TASK INPUTS:
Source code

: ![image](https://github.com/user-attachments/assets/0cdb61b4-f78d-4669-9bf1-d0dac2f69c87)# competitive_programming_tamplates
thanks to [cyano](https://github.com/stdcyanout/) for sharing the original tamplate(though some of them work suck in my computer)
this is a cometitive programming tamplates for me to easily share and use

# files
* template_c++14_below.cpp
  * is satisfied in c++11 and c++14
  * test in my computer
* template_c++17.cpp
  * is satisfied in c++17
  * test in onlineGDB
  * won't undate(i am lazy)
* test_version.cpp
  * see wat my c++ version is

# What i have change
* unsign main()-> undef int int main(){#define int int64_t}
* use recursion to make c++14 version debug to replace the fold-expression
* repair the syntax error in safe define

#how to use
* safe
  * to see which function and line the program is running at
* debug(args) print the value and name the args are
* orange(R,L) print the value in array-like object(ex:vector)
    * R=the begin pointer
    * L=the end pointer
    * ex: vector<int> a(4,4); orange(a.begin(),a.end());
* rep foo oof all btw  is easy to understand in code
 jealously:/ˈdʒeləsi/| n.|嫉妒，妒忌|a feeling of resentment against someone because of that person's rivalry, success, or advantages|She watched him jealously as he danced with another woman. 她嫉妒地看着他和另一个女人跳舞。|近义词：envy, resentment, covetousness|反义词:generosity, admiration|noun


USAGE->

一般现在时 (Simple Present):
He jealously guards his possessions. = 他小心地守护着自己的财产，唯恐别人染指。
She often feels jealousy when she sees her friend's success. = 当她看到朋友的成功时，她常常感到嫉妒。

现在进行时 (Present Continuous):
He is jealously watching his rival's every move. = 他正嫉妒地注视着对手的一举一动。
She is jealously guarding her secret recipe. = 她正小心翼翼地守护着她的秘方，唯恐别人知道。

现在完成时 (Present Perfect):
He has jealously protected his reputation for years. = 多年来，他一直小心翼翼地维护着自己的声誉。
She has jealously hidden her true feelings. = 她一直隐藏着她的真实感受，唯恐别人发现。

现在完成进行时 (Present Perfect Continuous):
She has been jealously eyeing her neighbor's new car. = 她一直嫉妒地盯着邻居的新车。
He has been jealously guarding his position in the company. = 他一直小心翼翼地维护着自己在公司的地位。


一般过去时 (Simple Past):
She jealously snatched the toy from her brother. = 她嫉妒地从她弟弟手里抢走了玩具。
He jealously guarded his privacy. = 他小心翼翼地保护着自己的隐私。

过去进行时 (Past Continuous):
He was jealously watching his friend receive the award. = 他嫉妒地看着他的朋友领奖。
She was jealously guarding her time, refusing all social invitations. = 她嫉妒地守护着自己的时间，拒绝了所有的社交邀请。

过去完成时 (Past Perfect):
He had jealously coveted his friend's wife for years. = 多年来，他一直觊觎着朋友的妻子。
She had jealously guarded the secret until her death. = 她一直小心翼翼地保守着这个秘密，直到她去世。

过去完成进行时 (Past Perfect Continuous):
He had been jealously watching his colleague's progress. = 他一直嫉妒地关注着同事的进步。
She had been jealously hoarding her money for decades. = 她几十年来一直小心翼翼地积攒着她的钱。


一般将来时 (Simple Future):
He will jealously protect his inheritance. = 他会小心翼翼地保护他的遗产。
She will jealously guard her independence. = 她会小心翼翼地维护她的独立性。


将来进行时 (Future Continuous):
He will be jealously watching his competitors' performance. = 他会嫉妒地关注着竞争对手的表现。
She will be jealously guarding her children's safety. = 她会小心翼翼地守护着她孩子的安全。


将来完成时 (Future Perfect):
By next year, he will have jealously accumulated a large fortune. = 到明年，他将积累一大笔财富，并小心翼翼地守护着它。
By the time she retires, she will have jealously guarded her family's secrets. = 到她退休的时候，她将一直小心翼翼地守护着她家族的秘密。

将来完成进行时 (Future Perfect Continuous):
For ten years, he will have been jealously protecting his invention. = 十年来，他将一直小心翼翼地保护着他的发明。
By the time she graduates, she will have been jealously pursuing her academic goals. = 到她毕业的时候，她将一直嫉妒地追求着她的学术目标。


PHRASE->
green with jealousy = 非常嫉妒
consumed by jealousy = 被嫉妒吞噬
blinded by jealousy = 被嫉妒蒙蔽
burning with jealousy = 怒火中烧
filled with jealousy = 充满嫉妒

PROBLEM TO WORK ON:
In the entries above, the lines from the one bearing "the args are" up to and including the one bearing "He had been jealously watching" should be transcribed exactly; no other line is wanted.

REPLY TO THE EXERCISE:
* debug(args) print the value and name the args are
* orange(R,L) print the value in array-like object(ex:vector)
    * R=the begin pointer
    * L=the end pointer
    * ex: vector<int> a(4,4); orange(a.begin(),a.end());
* rep foo oof all btw  is easy to understand in code
 jealously:/ˈdʒeləsi/| n.|嫉妒，妒忌|a feeling of resentment against someone because of that person's rivalry, success, or advantages|She watched him jealously as he danced with another woman. 她嫉妒地看着他和另一个女人跳舞。|近义词：envy, resentment, covetousness|反义词:generosity, admiration|noun


USAGE->

一般现在时 (Simple Present):
He jealously guards his possessions. = 他小心地守护着自己的财产，唯恐别人染指。
She often feels jealousy when she sees her friend's success. = 当她看到朋友的成功时，她常常感到嫉妒。

现在进行时 (Present Continuous):
He is jealously watching his rival's every move. = 他正嫉妒地注视着对手的一举一动。
She is jealously guarding her secret recipe. = 她正小心翼翼地守护着她的秘方，唯恐别人知道。

现在完成时 (Present Perfect):
He has jealously protected his reputation for years. = 多年来，他一直小心翼翼地维护着自己的声誉。
She has jealously hidden her true feelings. = 她一直隐藏着她的真实感受，唯恐别人发现。

现在完成进行时 (Present Perfect Continuous):
She has been jealously eyeing her neighbor's new car. = 她一直嫉妒地盯着邻居的新车。
He has been jealously guarding his position in the company. = 他一直小心翼翼地维护着自己在公司的地位。


一般过去时 (Simple Past):
She jealously snatched the toy from her brother. = 她嫉妒地从她弟弟手里抢走了玩具。
He jealously guarded his privacy. = 他小心翼翼地保护着自己的隐私。

过去进行时 (Past Continuous):
He was jealously watching his friend receive the award. = 他嫉妒地看着他的朋友领奖。
She was jealously guarding her time, refusing all social invitations. = 她嫉妒地守护着自己的时间，拒绝了所有的社交邀请。

过去完成时 (Past Perfect):
He had jealously coveted his friend's wife for years. = 多年来，他一直觊觎着朋友的妻子。
She had jealously guarded the secret until her death. = 她一直小心翼翼地保守着这个秘密，直到她去世。

过去完成进行时 (Past Perfect Continuous):
He had been jealously watching his colleague's progress. = 他一直嫉妒地关注着同事的进步。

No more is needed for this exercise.